[Input — start]

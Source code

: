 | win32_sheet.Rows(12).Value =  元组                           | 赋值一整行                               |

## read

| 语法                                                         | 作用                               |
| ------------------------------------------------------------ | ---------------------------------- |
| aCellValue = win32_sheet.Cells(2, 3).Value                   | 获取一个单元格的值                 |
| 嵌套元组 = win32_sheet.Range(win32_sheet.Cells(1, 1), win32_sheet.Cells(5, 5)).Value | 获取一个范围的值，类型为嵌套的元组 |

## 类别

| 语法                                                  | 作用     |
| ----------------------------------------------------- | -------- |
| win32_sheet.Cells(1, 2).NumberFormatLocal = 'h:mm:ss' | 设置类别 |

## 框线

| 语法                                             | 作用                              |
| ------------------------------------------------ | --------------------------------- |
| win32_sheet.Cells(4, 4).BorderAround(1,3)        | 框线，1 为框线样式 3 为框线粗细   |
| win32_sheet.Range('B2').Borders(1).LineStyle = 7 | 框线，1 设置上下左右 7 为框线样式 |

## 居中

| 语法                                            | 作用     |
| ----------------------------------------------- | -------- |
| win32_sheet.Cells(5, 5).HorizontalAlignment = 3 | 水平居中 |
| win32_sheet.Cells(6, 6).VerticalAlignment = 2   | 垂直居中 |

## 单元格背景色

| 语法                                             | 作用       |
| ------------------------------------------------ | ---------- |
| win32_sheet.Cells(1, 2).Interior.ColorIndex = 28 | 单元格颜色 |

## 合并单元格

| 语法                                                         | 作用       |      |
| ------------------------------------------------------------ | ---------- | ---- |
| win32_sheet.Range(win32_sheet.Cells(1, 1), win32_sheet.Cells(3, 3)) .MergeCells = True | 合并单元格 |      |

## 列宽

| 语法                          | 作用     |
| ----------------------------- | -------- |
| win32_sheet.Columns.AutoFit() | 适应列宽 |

[Input — finish]

## What is being asked:
Count each line of the material that includes the string "为框线样式", then give only the total.

## Solution for this problem:
2